More Efficient Randomized Exploration for Reinforcement Learning via Approximate Sampling

TL;DR

This paper introduces a flexible framework combining approximate sampling methods with Feel-Good Thompson Sampling to improve exploration in reinforcement learning, achieving better regret bounds and empirical performance in deep RL tasks.

Contribution

It develops a novel algorithmic framework that integrates various approximate sampling techniques with FGTS, enhancing exploration efficiency and theoretical guarantees in RL.

Findings

Achieves the best known regret dependency on dimensionality for linear MDPs.

Provides explicit sampling complexity for each sampler used.

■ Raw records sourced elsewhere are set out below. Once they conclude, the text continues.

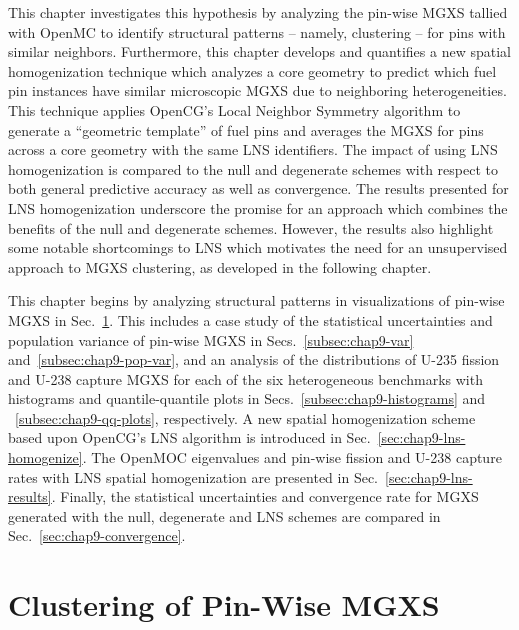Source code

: This chapter investigates this hypothesis by analyzing the pin-wise \ac{MGXS} tallied with OpenMC to identify structural patterns -- namely, clustering -- for pins with similar neighbors. Furthermore, this chapter develops and quantifies a new spatial homogenization technique which analyzes a core geometry to predict which fuel pin instances have similar microscopic \ac{MGXS} due to neighboring heterogeneities. This technique applies OpenCG's Local Neighbor Symmetry algorithm to generate a ``geometric template'' of fuel pins and averages the \ac{MGXS} for pins across a core geometry with the same \ac{LNS} identifiers. The impact of using \ac{LNS} homogenization is compared to the null and degenerate schemes with respect to both general predictive accuracy as well as convergence. The results presented for \ac{LNS} homogenization underscore the promise for an approach which combines the benefits of the null and degenerate schemes. However, the results also highlight some notable shortcomings to \ac{LNS} which motivates the need for an unsupervised approach to \ac{MGXS} clustering, as developed in the following chapter.

This chapter begins by analyzing structural patterns in visualizations of pin-wise \ac{MGXS} in Sec.~\ref{sec:chap9-clustering}. This includes a case study of the statistical uncertainties and population variance of pin-wise \ac{MGXS} in Secs.~\ref{subsec:chap9-var} and~\ref{subsec:chap9-pop-var}, and an analysis of the distributions of U-235 fission and U-238 capture \ac{MGXS} for each of the six heterogeneous benchmarks with histograms and quantile-quantile plots in Secs.~\ref{subsec:chap9-histograms} and ~\ref{subsec:chap9-qq-plots}, respectively. A new spatial homogenization scheme based upon OpenCG's \ac{LNS} algorithm is introduced in Sec.~\ref{sec:chap9-lns-homogenize}. The OpenMOC eigenvalues and pin-wise fission and U-238 capture rates with \ac{LNS} spatial homogenization are presented in Sec.~\ref{sec:chap9-lns-results}. Finally, the statistical uncertainties and convergence rate for \ac{MGXS} generated with the null, degenerate and \ac{LNS} schemes are compared in Sec.~\ref{sec:chap9-convergence}.


\section{Clustering of Pin-Wise MGXS}
\label{sec:chap9-clustering}

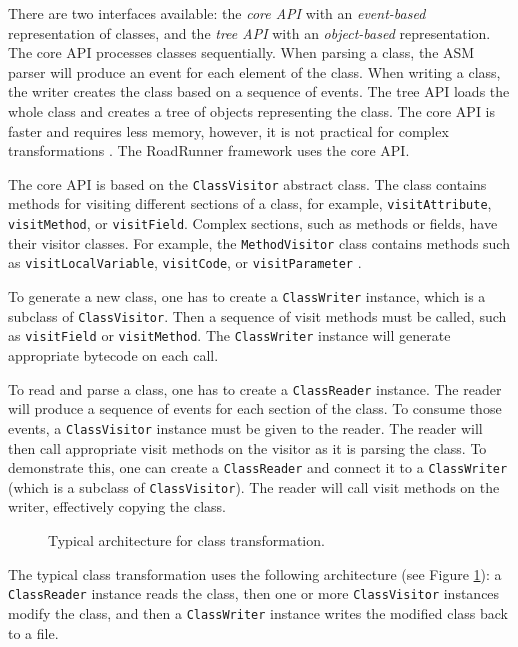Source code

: There are two interfaces available: the \emph{core API} with an
\emph{event-based} representation of classes, and the \emph{tree API} with an
\emph{object-based} representation. The core API processes classes sequentially.
When parsing a class, the ASM parser will produce an event for each element of
the class.  When writing a class, the writer creates the class based on a
sequence of events. The tree API loads the whole class and creates a tree of
objects representing the class. The core API is faster and requires less memory,
however, it is not practical for complex transformations \cite{asmguide}. The
RoadRunner framework uses the core API.

The core API is based on the \texttt{ClassVisitor} abstract class. The class
contains methods for visiting different sections of a class, for example,
\texttt{visitAttribute}, \texttt{visitMethod}, or \texttt{visitField}. Complex
sections, such as methods or fields, have their visitor classes. For example,
the \texttt{MethodVisitor} class contains methods such as
\texttt{visitLocalVariable}, \texttt{visitCode}, or \texttt{visitParameter}
\cite{asmguide}.

To generate a new class, one has to create a \texttt{ClassWriter} instance,
which is a subclass of \texttt{ClassVisitor}. Then a sequence of visit methods
must be called, such as \texttt{visitField} or \texttt{visitMethod}. The
\texttt{ClassWriter} instance will generate appropriate bytecode on each call.

To read and parse a class, one has to create a \texttt{ClassReader} instance.
The reader will produce a sequence of events for each section of the class. To
consume those events, a \texttt{ClassVisitor} instance must be given to the
reader. The reader will then call appropriate visit methods on the visitor as it
is parsing the class. To demonstrate this, one can create a \texttt{ClassReader}
and connect it to a \texttt{ClassWriter} (which is a subclass of
\texttt{ClassVisitor}). The reader will call visit methods on the writer,
effectively copying the class.

\begin{figure}[hbt]
    \label{asmArchitecture}
    
    \caption{Typical architecture for class transformation.}
\end{figure}

The typical class transformation uses the following architecture (see Figure
\ref{asmArchitecture}): a \texttt{ClassReader} instance reads the class, then
one or more \texttt{ClassVisitor} instances modify the class, and then a
\texttt{ClassWriter} instance writes the modified class back to a file.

Demonstrates superior empirical performance on Atari games.

Abstract

Thompson sampling (TS) is one of the most popular exploration techniques in reinforcement learning (RL). However, most TS algorithms with theoretical guarantees are difficult to implement and not generalizable to Deep RL. While the emerging approximate sampling-based exploration schemes are promising, most existing algorithms are specific to linear Markov Decision Processes (MDP) with suboptimal regret bounds, or only use the most basic samplers such as Langevin Monte Carlo. In this work, we propose an algorithmic framework that incorporates different approximate sampling methods with the recently proposed Feel-Good Thompson Sampling (FGTS) approach (Zhang, 2022; Dann et al., 2021), which was previously known to be computationally intractable in general. When applied to linear MDPs, our regret analysis yields the best known dependency of regret on dimensionality, surpassing existing randomized algorithms. Additionally, we provide explicit sampling complexity for each employed sampler. Empirically, we show that in tasks where deep exploration is necessary, our proposed algorithms that combine FGTS and approximate sampling perform significantly better compared to other strong baselines. On several challenging games from the Atari 57 suite, our algorithms achieve performance that is either better than or on par with other strong baselines from the deep RL literature.